What you are asked to do: Below are the records; locate each line with the word "sind" and copy it.
Segment Start: Data for the task
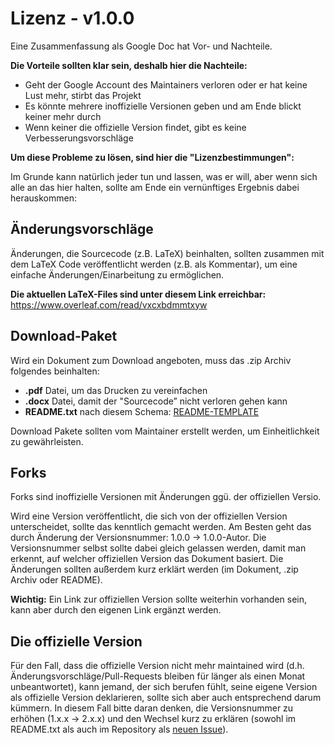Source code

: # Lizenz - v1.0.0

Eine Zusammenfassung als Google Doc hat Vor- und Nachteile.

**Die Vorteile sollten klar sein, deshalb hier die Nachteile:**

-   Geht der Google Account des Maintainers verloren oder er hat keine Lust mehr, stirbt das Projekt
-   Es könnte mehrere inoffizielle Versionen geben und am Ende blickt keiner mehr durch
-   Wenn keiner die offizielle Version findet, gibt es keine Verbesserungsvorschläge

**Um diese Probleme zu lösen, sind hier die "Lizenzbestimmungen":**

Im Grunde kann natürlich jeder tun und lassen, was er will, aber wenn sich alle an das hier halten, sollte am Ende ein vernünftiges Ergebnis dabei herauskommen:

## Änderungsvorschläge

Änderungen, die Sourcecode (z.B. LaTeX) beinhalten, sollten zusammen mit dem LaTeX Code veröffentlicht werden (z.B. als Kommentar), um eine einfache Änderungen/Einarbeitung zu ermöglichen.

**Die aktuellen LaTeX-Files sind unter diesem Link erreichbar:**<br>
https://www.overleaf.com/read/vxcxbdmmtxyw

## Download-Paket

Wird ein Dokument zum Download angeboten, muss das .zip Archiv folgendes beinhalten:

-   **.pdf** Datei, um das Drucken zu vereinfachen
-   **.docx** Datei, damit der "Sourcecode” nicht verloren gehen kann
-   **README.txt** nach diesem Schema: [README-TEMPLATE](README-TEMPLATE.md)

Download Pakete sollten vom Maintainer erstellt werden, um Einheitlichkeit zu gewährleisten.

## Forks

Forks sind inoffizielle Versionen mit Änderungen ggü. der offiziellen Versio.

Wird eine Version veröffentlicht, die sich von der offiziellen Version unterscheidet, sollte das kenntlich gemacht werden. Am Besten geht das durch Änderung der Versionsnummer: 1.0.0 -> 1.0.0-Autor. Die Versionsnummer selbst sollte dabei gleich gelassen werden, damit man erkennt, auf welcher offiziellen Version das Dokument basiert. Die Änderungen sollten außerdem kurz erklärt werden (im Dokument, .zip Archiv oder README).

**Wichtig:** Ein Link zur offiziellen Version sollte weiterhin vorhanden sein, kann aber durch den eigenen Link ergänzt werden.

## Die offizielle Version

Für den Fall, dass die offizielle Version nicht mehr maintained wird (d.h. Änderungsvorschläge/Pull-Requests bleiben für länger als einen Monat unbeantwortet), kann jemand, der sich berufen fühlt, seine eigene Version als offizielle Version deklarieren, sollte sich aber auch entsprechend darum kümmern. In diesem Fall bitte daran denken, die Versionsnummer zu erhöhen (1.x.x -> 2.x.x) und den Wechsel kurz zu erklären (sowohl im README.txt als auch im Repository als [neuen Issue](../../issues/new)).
Segment End: Data for the task
Segment Start: Data for the task
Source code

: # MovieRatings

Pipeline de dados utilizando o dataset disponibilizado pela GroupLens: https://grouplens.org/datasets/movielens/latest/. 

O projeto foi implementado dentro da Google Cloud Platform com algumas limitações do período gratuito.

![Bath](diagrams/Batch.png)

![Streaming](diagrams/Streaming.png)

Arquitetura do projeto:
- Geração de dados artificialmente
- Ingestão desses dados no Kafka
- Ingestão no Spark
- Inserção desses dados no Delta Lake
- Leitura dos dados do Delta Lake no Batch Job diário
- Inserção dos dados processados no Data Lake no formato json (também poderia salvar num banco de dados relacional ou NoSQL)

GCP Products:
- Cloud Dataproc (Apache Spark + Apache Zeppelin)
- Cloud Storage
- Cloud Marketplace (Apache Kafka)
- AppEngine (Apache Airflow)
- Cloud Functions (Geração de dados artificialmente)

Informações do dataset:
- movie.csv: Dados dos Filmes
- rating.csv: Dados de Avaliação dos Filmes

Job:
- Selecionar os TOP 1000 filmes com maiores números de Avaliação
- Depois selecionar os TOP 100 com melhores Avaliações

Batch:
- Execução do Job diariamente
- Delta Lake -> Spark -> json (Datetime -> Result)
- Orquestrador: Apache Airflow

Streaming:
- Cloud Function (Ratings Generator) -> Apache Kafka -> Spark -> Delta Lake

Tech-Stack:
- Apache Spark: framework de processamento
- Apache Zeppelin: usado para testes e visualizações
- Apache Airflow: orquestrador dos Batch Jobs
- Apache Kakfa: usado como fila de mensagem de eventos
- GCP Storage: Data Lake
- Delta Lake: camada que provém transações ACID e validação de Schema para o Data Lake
Segment End: Data for the task
Written response:
**Um diese Probleme zu lösen, sind hier die "Lizenzbestimmungen":**
**Die aktuellen LaTeX-Files sind unter diesem Link erreichbar:**<br>
Forks sind inoffizielle Versionen mit Änderungen ggü. der offiziellen Versio.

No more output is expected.